At the back of the hill

Warning: If you stay here long enough you will gain weight! Grazing here strongly suggests that you are either omnivorous, or a glutton. And you might like cheese-doodles.
BTW: I'm presently searching for another person who likes cheese-doodles.
Please form a caseophilic line to the right. Thank you.

Tuesday, April 11, 2017

RED AILANTHUS AND OTHER ELEMENTS

On April 6, 1941, eleven college boys rowing on Lake Biwa in Japan perished when their boat overturned in bad weather. The following year one thousand cherry trees were planted near where it happened as a memorial.
A few months after they drowned, a song was released, the Biwako Aika (Biwa Lake Elegy), which has a sweet and plaintive melody.

Lake Biwa is Japan's largest lake. Kyoto (京都) is to the south-west, about eight kilometres away, and Hikone Castle (彦根城), which is mentioned in the first verse, is visible along the eastern shore. The Castle is about ten kilometres south of Nagahama (長浜), and looks out over the water towards Takashima (高島) on the opposite shore.



Shiga Perfecture (滋賀県), where Lake Biwa is situated, is altogether about two hundred and fifty kilometres distant from Tokyo, and much closer to Osaka (大阪) and Kobe (神戸).

You probably know the last mentioned from the Studio Ghibli film 'Grave of the Fireflies' (火垂るの墓 Hotaru no haka). If not, please see it.


The classic rendition of the song is by Shoji Taro (東海林太郎) and Ogasawara Mitsuko (小笠原美都子). The video below was made over a quarter of a century after the song was published.
It is still a favourite.


琵琶湖哀歌.東海林太郎.小笠原美都子.



Source, along with a transcription and a translation:
http://photoguide.jp/txt/Biwako_Aika.


To my mind the lyrics have much of the same taste as many poems from China written during the Tang Dynasty.

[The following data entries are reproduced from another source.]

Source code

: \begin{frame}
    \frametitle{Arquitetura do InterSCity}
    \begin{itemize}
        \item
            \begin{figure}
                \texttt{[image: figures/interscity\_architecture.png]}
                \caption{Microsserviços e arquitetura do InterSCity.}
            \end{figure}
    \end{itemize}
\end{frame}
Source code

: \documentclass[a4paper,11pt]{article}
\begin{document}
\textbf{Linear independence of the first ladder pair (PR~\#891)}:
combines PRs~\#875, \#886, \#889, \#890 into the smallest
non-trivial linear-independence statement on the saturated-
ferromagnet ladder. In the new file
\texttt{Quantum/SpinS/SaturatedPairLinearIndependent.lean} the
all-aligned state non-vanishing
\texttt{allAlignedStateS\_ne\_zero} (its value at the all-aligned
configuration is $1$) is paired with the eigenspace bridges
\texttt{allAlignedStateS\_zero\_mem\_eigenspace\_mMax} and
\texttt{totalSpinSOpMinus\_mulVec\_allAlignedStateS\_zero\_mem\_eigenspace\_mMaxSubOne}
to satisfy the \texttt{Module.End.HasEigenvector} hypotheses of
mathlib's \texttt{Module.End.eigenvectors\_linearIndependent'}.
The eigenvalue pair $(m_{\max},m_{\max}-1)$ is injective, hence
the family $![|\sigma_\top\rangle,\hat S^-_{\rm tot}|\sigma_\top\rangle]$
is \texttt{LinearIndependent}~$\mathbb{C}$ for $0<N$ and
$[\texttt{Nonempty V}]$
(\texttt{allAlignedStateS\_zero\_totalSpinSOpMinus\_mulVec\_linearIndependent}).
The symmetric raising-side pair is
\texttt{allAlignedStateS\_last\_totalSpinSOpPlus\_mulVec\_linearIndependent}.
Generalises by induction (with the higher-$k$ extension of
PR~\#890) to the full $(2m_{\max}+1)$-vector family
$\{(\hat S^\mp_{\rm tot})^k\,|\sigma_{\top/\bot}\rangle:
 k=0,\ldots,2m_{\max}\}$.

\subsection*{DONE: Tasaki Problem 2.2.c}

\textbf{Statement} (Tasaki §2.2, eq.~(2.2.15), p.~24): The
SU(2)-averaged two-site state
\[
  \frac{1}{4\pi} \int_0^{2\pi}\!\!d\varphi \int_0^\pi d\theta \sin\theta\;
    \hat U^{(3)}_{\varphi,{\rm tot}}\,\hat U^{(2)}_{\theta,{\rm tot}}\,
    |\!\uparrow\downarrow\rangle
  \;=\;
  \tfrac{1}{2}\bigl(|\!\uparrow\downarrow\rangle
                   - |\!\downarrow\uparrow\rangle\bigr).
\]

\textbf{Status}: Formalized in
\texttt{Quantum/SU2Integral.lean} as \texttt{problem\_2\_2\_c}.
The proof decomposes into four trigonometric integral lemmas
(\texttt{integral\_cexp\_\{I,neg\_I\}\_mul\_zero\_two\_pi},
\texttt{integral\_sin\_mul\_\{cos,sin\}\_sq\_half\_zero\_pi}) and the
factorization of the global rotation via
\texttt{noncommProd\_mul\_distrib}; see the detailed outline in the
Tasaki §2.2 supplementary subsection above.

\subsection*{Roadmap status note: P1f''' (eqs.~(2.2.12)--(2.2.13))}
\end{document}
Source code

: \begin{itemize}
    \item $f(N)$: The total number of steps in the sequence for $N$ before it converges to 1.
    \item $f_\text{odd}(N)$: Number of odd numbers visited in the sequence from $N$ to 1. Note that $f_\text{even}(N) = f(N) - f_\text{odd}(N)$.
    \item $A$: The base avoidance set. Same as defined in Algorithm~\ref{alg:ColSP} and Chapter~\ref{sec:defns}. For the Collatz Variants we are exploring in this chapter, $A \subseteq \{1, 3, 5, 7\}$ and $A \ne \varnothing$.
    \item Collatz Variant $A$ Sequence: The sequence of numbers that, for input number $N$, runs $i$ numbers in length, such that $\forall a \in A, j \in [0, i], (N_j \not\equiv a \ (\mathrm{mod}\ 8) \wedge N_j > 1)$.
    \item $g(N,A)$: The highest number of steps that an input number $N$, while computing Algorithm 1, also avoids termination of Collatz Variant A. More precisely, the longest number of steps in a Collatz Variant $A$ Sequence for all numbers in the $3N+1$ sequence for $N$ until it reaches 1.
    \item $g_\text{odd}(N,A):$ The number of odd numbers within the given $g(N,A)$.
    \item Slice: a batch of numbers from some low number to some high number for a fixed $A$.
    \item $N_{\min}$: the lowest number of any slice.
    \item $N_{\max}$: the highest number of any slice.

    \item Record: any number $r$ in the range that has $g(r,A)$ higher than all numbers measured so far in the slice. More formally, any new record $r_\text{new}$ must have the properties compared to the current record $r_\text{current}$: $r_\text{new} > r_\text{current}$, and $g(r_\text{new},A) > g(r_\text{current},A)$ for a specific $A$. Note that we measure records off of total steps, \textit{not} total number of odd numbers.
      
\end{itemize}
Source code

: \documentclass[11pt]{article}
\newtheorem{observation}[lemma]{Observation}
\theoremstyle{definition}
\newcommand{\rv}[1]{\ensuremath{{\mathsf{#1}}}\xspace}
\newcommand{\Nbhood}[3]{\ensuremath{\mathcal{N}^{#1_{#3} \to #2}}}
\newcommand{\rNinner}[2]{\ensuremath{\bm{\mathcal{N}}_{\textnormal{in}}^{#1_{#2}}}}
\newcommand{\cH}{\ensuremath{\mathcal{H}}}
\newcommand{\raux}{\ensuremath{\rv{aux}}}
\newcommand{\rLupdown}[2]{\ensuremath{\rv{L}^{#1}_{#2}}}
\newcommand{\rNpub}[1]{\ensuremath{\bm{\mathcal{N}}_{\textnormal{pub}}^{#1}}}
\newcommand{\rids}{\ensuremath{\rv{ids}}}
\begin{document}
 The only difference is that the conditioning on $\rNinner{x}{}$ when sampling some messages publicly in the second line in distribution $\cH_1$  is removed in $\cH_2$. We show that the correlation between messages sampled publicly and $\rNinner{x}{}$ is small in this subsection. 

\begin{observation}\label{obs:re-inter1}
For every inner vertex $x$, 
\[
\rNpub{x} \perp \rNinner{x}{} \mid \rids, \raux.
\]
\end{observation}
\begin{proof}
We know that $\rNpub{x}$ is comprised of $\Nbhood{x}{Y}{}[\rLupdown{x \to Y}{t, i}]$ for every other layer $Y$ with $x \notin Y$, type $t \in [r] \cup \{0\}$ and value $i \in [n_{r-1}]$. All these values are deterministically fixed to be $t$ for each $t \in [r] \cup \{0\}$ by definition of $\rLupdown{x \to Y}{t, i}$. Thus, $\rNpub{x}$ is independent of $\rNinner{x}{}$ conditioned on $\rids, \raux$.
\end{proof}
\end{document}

Marsh birds, water as a backdrop to sadness, distant views of castles, or bridges, or settlements, across the lake or river, regret and remembrance.

That may just be my mind recognizing kinships which aren't there.
I am a foreigner to both Chinese and Japanese cultures.
As an outsider looking in, I see different things.
Related themes with reflected symbologies.



Of course, like a complete freak, I prize the Vocaloid version more.
And naturally I found that rendition first.